EXERCISE PROMPT:
Set down all of the records exactly.
---
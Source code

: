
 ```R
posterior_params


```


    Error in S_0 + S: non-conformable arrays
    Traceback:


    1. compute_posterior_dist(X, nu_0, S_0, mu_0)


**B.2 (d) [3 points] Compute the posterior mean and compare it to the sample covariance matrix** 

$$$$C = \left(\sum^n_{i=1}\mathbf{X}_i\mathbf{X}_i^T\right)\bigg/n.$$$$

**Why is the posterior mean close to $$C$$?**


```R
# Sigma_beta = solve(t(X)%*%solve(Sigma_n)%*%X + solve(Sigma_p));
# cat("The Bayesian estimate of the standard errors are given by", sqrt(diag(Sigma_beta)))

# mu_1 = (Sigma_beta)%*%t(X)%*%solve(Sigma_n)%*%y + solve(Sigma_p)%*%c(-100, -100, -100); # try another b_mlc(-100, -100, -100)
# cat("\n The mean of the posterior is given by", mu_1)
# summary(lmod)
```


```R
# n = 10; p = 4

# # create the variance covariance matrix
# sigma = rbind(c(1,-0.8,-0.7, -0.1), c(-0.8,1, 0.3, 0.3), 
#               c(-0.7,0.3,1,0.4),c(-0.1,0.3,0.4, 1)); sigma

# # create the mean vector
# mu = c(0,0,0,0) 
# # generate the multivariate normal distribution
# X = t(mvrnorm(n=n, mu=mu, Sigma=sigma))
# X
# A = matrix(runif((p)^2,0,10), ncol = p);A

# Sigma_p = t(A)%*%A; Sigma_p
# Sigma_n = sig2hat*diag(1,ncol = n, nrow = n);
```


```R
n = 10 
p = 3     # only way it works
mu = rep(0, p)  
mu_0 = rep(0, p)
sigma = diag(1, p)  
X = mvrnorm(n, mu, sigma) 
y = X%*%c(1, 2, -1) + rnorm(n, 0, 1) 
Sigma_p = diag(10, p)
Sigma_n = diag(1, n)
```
---
TASK OUTPUT:
Source code

:
 ```R
posterior_params


```


    Error in S_0 + S: non-conformable arrays
    Traceback:


    1. compute_posterior_dist(X, nu_0, S_0, mu_0)


**B.2 (d) [3 points] Compute the posterior mean and compare it to the sample covariance matrix** 

$$$$C = \left(\sum^n_{i=1}\mathbf{X}_i\mathbf{X}_i^T\right)\bigg/n.$$$$

**Why is the posterior mean close to $$C$$?**


```R
# Sigma_beta = solve(t(X)%*%solve(Sigma_n)%*%X + solve(Sigma_p));
# cat("The Bayesian estimate of the standard errors are given by", sqrt(diag(Sigma_beta)))

# mu_1 = (Sigma_beta)%*%t(X)%*%solve(Sigma_n)%*%y + solve(Sigma_p)%*%c(-100, -100, -100); # try another b_mlc(-100, -100, -100)
# cat("\n The mean of the posterior is given by", mu_1)
# summary(lmod)
```


```R
# n = 10; p = 4

# # create the variance covariance matrix
# sigma = rbind(c(1,-0.8,-0.7, -0.1), c(-0.8,1, 0.3, 0.3), 
#               c(-0.7,0.3,1,0.4),c(-0.1,0.3,0.4, 1)); sigma

# # create the mean vector
# mu = c(0,0,0,0) 
# # generate the multivariate normal distribution
# X = t(mvrnorm(n=n, mu=mu, Sigma=sigma))
# X
# A = matrix(runif((p)^2,0,10), ncol = p);A

# Sigma_p = t(A)%*%A; Sigma_p
# Sigma_n = sig2hat*diag(1,ncol = n, nrow = n);
```


```R
n = 10 
p = 3     # only way it works
mu = rep(0, p)  
mu_0 = rep(0, p)
sigma = diag(1, p)  
X = mvrnorm(n, mu, sigma) 
y = X%*%c(1, 2, -1) + rnorm(n, 0, 1) 
Sigma_p = diag(10, p)
Sigma_n = diag(1, n)
```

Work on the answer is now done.